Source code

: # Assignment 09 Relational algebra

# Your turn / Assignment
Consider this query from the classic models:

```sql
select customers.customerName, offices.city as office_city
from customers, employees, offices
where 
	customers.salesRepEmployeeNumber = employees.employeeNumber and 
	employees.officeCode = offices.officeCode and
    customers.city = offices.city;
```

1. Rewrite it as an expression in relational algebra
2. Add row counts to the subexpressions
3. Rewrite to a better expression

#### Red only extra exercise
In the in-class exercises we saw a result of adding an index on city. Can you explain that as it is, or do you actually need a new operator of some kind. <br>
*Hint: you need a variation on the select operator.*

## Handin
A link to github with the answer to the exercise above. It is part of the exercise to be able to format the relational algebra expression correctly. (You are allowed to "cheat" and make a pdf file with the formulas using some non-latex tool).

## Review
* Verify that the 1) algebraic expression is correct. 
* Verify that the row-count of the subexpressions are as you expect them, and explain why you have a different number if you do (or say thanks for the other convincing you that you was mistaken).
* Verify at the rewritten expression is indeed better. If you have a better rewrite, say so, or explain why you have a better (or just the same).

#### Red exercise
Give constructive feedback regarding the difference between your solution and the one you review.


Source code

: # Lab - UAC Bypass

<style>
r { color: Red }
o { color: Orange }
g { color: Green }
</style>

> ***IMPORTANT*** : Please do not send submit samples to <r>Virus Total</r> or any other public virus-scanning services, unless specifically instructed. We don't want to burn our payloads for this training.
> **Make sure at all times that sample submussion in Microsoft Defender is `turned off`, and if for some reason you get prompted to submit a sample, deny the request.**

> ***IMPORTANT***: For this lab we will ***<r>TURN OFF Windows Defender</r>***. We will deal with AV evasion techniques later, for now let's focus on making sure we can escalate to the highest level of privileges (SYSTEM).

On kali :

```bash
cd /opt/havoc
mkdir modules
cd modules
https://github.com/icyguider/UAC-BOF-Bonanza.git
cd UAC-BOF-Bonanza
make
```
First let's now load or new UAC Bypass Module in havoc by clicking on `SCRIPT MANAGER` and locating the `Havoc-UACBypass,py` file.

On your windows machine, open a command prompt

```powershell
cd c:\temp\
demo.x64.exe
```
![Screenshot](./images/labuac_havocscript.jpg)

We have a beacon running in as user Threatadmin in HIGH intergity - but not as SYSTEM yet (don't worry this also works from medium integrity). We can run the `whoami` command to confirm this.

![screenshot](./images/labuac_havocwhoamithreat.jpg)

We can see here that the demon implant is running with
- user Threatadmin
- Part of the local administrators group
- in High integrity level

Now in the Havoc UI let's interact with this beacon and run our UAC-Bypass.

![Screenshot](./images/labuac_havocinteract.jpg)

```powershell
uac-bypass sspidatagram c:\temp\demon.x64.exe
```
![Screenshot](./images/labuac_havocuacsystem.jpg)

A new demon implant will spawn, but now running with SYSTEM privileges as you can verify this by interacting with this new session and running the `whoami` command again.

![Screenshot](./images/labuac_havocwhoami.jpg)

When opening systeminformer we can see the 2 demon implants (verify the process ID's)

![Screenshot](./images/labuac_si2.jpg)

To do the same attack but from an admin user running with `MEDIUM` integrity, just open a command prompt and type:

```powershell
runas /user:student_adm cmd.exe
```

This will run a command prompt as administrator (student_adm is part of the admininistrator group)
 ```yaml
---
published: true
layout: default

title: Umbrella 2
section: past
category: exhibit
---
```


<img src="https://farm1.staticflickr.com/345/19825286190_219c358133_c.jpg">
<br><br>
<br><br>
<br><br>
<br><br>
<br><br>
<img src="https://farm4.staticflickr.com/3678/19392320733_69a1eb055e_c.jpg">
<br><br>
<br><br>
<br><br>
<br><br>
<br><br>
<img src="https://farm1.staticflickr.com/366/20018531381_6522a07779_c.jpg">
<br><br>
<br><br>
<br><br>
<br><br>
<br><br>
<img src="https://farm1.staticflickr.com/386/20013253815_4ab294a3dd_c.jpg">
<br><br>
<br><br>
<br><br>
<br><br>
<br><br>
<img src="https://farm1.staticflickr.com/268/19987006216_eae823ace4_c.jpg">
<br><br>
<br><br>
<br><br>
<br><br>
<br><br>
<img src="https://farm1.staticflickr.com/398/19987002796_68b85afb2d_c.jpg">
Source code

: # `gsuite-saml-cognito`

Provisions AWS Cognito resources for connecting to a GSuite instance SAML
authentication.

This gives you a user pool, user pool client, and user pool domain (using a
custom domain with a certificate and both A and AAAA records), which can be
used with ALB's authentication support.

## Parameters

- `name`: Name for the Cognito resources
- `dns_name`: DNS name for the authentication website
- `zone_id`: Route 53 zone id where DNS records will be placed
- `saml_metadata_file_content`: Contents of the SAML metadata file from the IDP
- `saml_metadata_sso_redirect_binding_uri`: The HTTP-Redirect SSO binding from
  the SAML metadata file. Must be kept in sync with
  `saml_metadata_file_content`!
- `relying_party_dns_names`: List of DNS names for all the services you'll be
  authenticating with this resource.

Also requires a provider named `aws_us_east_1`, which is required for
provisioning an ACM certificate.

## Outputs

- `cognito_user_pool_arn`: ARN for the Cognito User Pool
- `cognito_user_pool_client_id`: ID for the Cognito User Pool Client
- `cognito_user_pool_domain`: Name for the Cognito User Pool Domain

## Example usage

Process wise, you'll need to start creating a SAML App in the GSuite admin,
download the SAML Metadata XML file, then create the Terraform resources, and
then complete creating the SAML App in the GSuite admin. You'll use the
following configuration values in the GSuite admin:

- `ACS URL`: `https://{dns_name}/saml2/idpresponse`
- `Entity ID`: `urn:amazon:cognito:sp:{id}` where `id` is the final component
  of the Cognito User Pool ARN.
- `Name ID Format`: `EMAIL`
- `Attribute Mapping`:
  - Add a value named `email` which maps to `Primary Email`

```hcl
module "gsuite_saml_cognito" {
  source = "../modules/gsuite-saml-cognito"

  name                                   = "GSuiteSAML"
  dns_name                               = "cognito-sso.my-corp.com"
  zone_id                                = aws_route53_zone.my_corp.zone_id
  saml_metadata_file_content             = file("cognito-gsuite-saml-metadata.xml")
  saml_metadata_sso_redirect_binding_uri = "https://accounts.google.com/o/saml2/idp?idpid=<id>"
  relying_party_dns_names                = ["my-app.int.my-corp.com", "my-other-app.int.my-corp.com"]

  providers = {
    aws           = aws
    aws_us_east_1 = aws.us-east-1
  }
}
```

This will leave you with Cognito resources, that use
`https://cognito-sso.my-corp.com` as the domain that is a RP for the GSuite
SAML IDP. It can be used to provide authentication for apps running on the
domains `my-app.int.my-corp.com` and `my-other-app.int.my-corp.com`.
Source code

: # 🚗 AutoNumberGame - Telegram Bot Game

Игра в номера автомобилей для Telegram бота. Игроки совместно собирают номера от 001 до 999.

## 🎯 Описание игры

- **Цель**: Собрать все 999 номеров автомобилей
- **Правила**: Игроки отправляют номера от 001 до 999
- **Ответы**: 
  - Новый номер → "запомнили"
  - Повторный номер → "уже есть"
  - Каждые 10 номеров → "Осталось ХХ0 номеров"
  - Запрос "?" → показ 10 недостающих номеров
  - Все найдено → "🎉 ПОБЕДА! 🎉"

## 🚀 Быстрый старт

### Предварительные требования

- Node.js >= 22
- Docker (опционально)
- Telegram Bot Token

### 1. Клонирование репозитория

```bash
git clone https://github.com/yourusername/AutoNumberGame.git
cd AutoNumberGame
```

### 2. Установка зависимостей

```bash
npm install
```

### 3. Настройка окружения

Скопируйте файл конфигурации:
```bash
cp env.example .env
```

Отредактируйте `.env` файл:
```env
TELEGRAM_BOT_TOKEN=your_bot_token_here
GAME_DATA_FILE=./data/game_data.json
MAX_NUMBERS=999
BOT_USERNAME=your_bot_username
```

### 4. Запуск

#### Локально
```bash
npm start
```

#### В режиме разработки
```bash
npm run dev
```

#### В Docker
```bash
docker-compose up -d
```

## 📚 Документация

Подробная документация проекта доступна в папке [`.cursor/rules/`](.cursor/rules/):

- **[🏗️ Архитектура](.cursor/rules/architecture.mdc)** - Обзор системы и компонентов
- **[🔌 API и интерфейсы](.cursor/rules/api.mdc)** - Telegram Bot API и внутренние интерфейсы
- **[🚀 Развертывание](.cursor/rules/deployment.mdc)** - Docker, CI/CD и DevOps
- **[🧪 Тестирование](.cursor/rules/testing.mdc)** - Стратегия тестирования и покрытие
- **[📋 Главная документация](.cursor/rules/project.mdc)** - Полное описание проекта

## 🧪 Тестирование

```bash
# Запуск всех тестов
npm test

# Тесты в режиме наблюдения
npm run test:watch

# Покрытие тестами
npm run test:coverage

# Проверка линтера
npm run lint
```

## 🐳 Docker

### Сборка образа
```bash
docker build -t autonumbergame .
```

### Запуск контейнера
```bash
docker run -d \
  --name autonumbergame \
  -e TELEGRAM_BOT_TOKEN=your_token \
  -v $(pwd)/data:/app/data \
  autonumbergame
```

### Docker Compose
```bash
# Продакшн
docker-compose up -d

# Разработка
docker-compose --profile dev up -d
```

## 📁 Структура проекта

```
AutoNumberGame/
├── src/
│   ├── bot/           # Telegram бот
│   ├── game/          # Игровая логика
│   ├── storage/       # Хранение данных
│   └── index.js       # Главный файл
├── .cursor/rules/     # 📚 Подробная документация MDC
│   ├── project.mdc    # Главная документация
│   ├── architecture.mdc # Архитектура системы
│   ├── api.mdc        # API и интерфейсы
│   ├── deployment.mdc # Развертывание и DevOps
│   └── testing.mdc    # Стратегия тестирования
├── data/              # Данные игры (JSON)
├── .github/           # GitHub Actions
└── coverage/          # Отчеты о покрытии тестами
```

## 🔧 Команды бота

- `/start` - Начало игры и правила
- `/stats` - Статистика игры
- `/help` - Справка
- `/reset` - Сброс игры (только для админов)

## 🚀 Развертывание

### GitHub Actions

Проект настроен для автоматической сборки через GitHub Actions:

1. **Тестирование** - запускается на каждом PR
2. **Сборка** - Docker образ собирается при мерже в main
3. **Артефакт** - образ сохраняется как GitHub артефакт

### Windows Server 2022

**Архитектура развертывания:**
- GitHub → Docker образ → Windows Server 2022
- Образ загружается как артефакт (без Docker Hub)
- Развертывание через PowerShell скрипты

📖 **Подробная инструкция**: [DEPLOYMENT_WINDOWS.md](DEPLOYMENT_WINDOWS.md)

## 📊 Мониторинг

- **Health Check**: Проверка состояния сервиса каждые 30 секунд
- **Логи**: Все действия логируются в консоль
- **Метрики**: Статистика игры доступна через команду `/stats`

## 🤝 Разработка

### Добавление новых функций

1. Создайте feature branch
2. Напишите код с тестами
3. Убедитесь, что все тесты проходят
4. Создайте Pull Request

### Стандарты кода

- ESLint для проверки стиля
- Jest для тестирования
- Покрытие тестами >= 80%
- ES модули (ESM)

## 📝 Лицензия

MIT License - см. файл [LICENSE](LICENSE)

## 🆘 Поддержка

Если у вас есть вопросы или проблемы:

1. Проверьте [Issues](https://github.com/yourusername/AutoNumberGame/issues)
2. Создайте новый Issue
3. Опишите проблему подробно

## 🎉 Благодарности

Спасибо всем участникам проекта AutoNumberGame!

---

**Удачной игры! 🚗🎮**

» PROMPT: Every line in the listing that holds the string "бота" should be copied out.

» WRITTEN RESPONSE:
Игра в номера автомобилей для Telegram бота. Игроки совместно собирают номера от 001 до 999.
## 🔧 Команды бота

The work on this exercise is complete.